1

This is based on my comments in NLTK v3.2: Unable to nltk.pos_tag() and is based on the code supplied as an answer in Extract city names from text using python


I ran the code from Alvas' answer in NLTK v3.2: Unable to nltk.pos_tag() and the hack worked fine but when I try to run my nltk routine it still gives

raise URLError('unknown url type: %s' % type

… I also ran Sarim Hussain's suggestion

nltk.download('averaged_perceptron_tagger')

successfully but no luck. – GeorgeC 2 days ago

try upgrading your nltk, pip install -U nltk – alvas yesterday

just tried that. Still same error. On pip command I get C:\Python27\Scripts>pip install -U nltk Requirement already up-to-date: nltk in c:\python27\lib\site-packages

On running the pyhton in Idle or Pyscripter I get

Traceback (most recent call last):
  File "E:\SBTF\ntlk_test.py", line 19, in <module>
    tagged_sentences = [nltk.pos_tag(sentence) for sentence in tokenized_sentences]
  File "C:\Python27\ArcGIS10.4\lib\site-packages\nltk\tag\__init__.py", line 110, in pos_tag
    tagger = PerceptronTagger()
  File "C:\Python27\ArcGIS10.4\lib\site-packages\nltk\tag\perceptron.py", line 141, in __init__
    self.load(AP_MODEL_LOC)
  File "C:\Python27\ArcGIS10.4\lib\site-packages\nltk\tag\perceptron.py", line 209, in load
    self.model.weights, self.tagdict, self.classes = load(loc)
  File "C:\Python27\ArcGIS10.4\lib\site-packages\nltk\data.py", line 801, in load
    opened_resource = _open(resource_url)
  File "C:\Python27\ArcGIS10.4\lib\site-packages\nltk\data.py", line 924, in _open
    return urlopen(resource_url)
  File "C:\Python27\ArcGIS10.4\lib\urllib2.py", line 154, in urlopen
    return opener.open(url, data, timeout)
  File "C:\Python27\ArcGIS10.4\lib\urllib2.py", line 431, in open
    response = self._open(req, data)
  File "C:\Python27\ArcGIS10.4\lib\urllib2.py", line 454, in _open
    'unknown_open', req)
  File "C:\Python27\ArcGIS10.4\lib\urllib2.py", line 409, in _call_chain
    result = func(*args)
  File "C:\Python27\ArcGIS10.4\lib\urllib2.py", line 1265, in unknown_open
    raise URLError('unknown url type: %s' % type)
URLError: <urlopen error unknown url type: c>

– GeorgeC 16 hours ago [above is different to what I reported earlier before restarting the computer]

Which OS are you using?

Windows 10.

What is your Python version?

2.7

How did you install python?

installed via ArcGIS 10.4 and also via OSGEO4W installer (with QGIS)

or conda?

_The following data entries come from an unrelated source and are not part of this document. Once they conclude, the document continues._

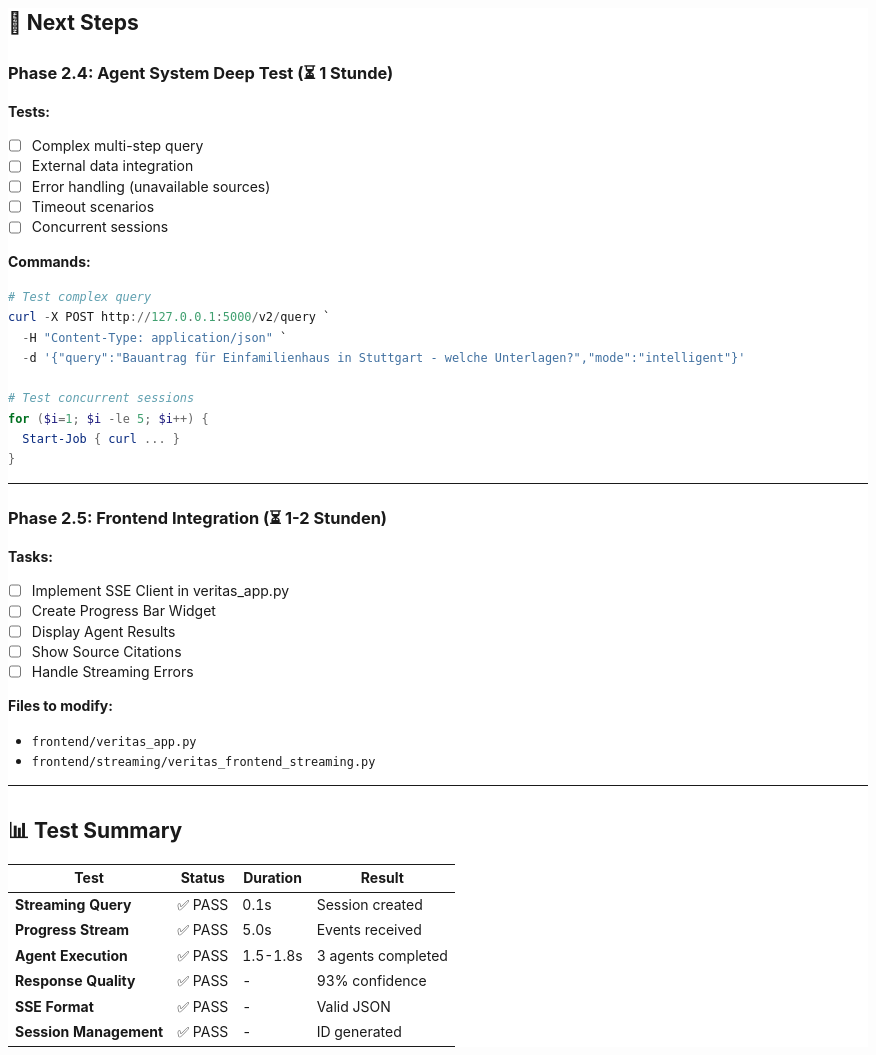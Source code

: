 
## 🚀 Next Steps

### Phase 2.4: Agent System Deep Test (⏳ 1 Stunde)

**Tests:**
- [ ] Complex multi-step query
- [ ] External data integration
- [ ] Error handling (unavailable sources)
- [ ] Timeout scenarios
- [ ] Concurrent sessions

**Commands:**
```powershell
# Test complex query
curl -X POST http://127.0.0.1:5000/v2/query `
  -H "Content-Type: application/json" `
  -d '{"query":"Bauantrag für Einfamilienhaus in Stuttgart - welche Unterlagen?","mode":"intelligent"}'

# Test concurrent sessions
for ($i=1; $i -le 5; $i++) {
  Start-Job { curl ... }
}
```

---

### Phase 2.5: Frontend Integration (⏳ 1-2 Stunden)

**Tasks:**
- [ ] Implement SSE Client in veritas_app.py
- [ ] Create Progress Bar Widget
- [ ] Display Agent Results
- [ ] Show Source Citations
- [ ] Handle Streaming Errors

**Files to modify:**
- `frontend/veritas_app.py`
- `frontend/streaming/veritas_frontend_streaming.py`

---

## 📊 Test Summary

| Test | Status | Duration | Result |
|------|--------|----------|--------|
| **Streaming Query** | ✅ PASS | 0.1s | Session created |
| **Progress Stream** | ✅ PASS | 5.0s | Events received |
| **Agent Execution** | ✅ PASS | 1.5-1.8s | 3 agents completed |
| **Response Quality** | ✅ PASS | - | 93% confidence |
| **SSE Format** | ✅ PASS | - | Valid JSON |
| **Session Management** | ✅ PASS | - | ID generated |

Where are you running Python? From the command prompt, terminal or in some IDE?

Idle and Pyscripter, also straight from QGIS and ArcGIS.

Are you running it through a server or a cloud? Are you running it on your laptop/computer?

Laptop i7 with 16GB RAM and about 500GB+ free.

Or in some school's lab where there might be a firewall?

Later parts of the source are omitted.